*** Opening RECORDS FOR THE EXERCISE ***
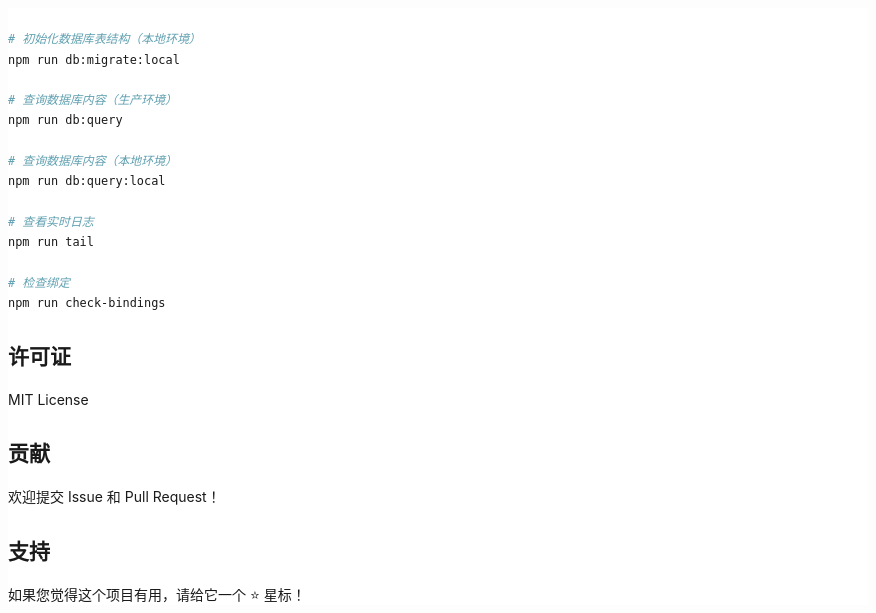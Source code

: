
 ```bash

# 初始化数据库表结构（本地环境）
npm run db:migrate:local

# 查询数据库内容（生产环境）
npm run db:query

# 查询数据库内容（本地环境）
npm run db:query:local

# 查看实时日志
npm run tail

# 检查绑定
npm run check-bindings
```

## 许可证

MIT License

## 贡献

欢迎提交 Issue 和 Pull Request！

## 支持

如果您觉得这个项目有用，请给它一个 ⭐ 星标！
*** Closing RECORDS FOR THE EXERCISE ***
§ ASSIGNED TASK: An exact copy is needed of the closing lines of the entries above, counting from the one that contains "欢迎提交 Issue 和 Pull Request！" and including it and the last.

§ WRITTEN ANSWER:
欢迎提交 Issue 和 Pull Request！

## 支持

如果您觉得这个项目有用，请给它一个 ⭐ 星标！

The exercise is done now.